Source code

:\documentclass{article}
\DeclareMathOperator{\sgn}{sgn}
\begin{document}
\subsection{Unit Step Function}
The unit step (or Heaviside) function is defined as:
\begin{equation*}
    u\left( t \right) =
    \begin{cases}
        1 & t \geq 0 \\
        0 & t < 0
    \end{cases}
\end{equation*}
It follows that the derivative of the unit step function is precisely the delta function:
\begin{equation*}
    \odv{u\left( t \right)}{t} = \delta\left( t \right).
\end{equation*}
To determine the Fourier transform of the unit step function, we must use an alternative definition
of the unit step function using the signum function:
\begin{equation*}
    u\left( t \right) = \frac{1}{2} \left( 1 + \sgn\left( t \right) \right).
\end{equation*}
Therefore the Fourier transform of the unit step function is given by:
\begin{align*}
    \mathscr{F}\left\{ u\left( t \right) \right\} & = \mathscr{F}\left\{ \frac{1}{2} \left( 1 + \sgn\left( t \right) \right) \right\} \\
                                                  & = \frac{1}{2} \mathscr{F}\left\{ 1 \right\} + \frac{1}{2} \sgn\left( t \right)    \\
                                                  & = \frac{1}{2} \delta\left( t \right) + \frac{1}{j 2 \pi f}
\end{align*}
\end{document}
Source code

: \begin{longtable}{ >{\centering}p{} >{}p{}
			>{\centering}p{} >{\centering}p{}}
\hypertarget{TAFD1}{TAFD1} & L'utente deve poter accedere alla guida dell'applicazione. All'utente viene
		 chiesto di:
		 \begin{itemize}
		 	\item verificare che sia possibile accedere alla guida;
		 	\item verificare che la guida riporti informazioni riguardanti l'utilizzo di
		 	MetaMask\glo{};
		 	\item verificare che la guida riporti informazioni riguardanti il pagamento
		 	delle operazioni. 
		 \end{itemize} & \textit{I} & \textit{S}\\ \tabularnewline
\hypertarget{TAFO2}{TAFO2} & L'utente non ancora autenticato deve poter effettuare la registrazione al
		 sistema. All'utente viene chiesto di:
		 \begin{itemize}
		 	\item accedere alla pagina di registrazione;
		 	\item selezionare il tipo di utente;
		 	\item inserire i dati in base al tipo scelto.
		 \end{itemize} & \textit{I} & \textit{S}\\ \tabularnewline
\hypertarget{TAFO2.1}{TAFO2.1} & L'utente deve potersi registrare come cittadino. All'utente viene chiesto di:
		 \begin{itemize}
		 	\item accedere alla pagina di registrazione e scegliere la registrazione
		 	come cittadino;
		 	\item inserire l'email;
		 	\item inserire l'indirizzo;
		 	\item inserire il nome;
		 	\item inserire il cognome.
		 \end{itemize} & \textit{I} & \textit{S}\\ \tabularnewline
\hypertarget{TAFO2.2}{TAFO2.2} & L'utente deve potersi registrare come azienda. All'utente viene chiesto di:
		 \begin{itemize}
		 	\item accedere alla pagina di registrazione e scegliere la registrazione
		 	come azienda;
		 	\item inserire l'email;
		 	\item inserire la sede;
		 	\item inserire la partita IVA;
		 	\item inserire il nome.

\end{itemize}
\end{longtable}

※

Wherever the string "guida" occurs in the entries, copy that whole line.

\hypertarget{TAFD1}{TAFD1} & L'utente deve poter accedere alla guida dell'applicazione. All'utente viene
		 	\item verificare che sia possibile accedere alla guida;
		 	\item verificare che la guida riporti informazioni riguardanti l'utilizzo di
		 	\item verificare che la guida riporti informazioni riguardanti il pagamento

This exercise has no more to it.